[Opening LISTED ENTRIES section]

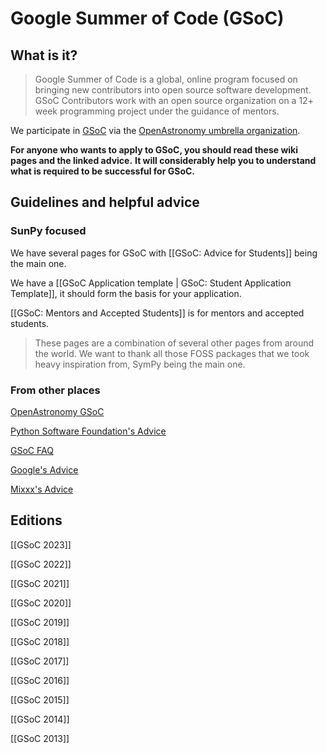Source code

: # Google Summer of Code (GSoC)

## What is it?

> Google Summer of Code is a global, online program focused on bringing new contributors into open source software development.
> GSoC Contributors work with an open source organization on a 12+ week programming project under the guidance of mentors.

We participate in [GSoC](https://summerofcode.withgoogle.com/) via the [OpenAstronomy umbrella organization](https://openastronomy.org/gsoc/).

**For anyone who wants to apply to GSoC, you should read these wiki pages and the linked advice.**
**It will considerably help you to understand what is required to be successful for GSoC.**

## Guidelines and helpful advice

### SunPy focused

We have several pages for GSoC with [[GSoC: Advice for Students]] being the main one.

We have a [[GSoC Application template | GSoC: Student Application Template]], it should form the basis for your application.

[[GSoC: Mentors and Accepted Students]] is for mentors and accepted students.

> These pages are a combination of several other pages from around the world.
> We want to thank all those FOSS packages that we took heavy inspiration from, SymPy being the main one.

### From other places

[OpenAstronomy GSoC](https://openastronomy.org/gsoc/background.html)

[Python Software Foundation's Advice](https://wiki.python.org/moin/SummerOfCode/FrequentlyAskedQuestions)

[GSoC FAQ](https://developers.google.com/open-source/gsoc/faq)

[Google's Advice](https://google.github.io/gsocguides/student/)

[Mixxx's Advice](https://github.com/mixxxdj/mixxx/wiki/gsocadvice#application_evaluation_criteria)

## Editions

[[GSoC 2023]]

[[GSoC 2022]]

[[GSoC 2021]]

[[GSoC 2020]]

[[GSoC 2019]]

[[GSoC 2018]]

[[GSoC 2017]]

[[GSoC 2016]]

[[GSoC 2015]]

[[GSoC 2014]]

[[GSoC 2013]]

[Closing LISTED ENTRIES section]

== EXERCISE OBJECTIVE ==
Retype exactly the lines of the data above that fall between the line with "the linked advice.**" and the line with "### SunPy focused", inclusive, and add nothing.

== FINAL ANSWER ==
**For anyone who wants to apply to GSoC, you should read these wiki pages and the linked advice.**
**It will considerably help you to understand what is required to be successful for GSoC.**

## Guidelines and helpful advice

### SunPy focused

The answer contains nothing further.